Le cycle Séoul Hypnotique propose un large panel de réalisateurs et de films coréens méconnus. Pourriez-vous nous citer vos films coréens préférés ?
Je pense à Our Joyful Young Days de Bae Chang-Ho, White Badge de Chung Ji-Young et Memories of Murder de Bong Joon-Ho. Ce sont trois films-clefs du cinéma coréen à mes yeux.
C'est la première fois que vous présentez vos œuvres en France. Comment accueillez-vous cet hommage ?
Je me disais justement que je ne venais pas beaucoup en Europe mais finalement j'ai présenté dix de mes films à Londres, une douzaine à Rotterdam et j'ai reçu trois prix dans un festival italien dédié au cinéma asiatique. Je n'ai jamais particulièrement pensé que mes films pouvaient ne pas correspondre aux goûts du public européen, mais bizarrement l'occasion de les montrer en France ne s'est jamais présentée. Je ne fais pas vraiment de distinction finalement.

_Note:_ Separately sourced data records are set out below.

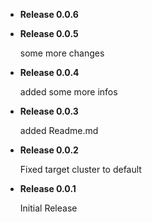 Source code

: - **Release 0.0.6**

- **Release 0.0.5**

  some more changes

- **Release 0.0.4**

  added some more infos

- **Release 0.0.3**

  added Readme.md

- **Release 0.0.2**

  Fixed target cluster to default

- **Release 0.0.1**

  Initial Release
  
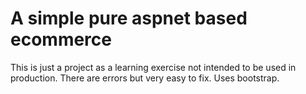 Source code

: # A simple pure aspnet based ecommerce 
 This is just a project as a learning exercise not intended to be used in production. There are errors but very easy to fix. 
 Uses bootstrap.
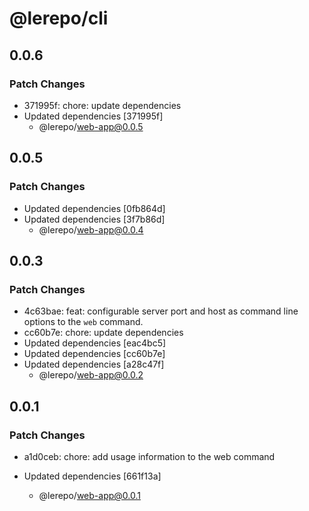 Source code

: # @lerepo/cli

## 0.0.6

### Patch Changes

- 371995f: chore: update dependencies
- Updated dependencies [371995f]
  - @lerepo/web-app@0.0.5

## 0.0.5

### Patch Changes

- Updated dependencies [0fb864d]
- Updated dependencies [3f7b86d]
  - @lerepo/web-app@0.0.4

## 0.0.3

### Patch Changes

- 4c63bae: feat: configurable server port and host as command line options to the `web` command.
- cc60b7e: chore: update dependencies
- Updated dependencies [eac4bc5]
- Updated dependencies [cc60b7e]
- Updated dependencies [a28c47f]
  - @lerepo/web-app@0.0.2

## 0.0.1

### Patch Changes

- a1d0ceb: chore: add usage information to the web command

- Updated dependencies [661f13a]

  - @lerepo/web-app@0.0.1
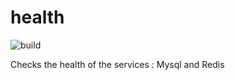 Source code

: health
======

![build](https://travis-ci.org/elkaadka/health.svg?branch=master)


Checks the health of the services : Mysql and Redis
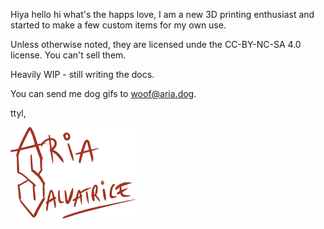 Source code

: Hiya hello hi what's the happs love, I am a new 3D printing enthusiast and started to make a few custom items for my own use.

Unless otherwise noted, they are licensed unde the CC-BY-NC-SA 4.0 license. You can't sell them. 

Heavily WIP - still writing the docs. 

You can send me dog gifs to <woof@aria.dog>.

ttyl,

![Aria Salvatrice](signature.png) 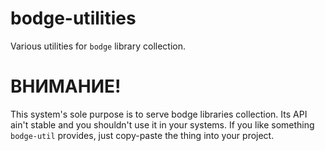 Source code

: # bodge-utilities

Various utilities for `bodge` library collection.

# ВНИМАНИЕ!

This system's sole purpose is to serve bodge libraries collection. Its API ain't
stable and you shouldn't use it in your systems. If you like something
`bodge-util` provides, just copy-paste the thing into your project.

Mais j'ai hâte de rencontrer le public français !
Quels sont vos projets ?
Le cinéma attendra peut-être deux ans. J'ai deux pièces de théâtre à la fin de l'année. Et j'ai beaucoup de contenu audiovisuel à tourner pour une chaîne privée sur mobile...
Entretien réalisé le 14 septembre 2015. Un grand merci à Diana-Odile Lestage et à Kim Yejin.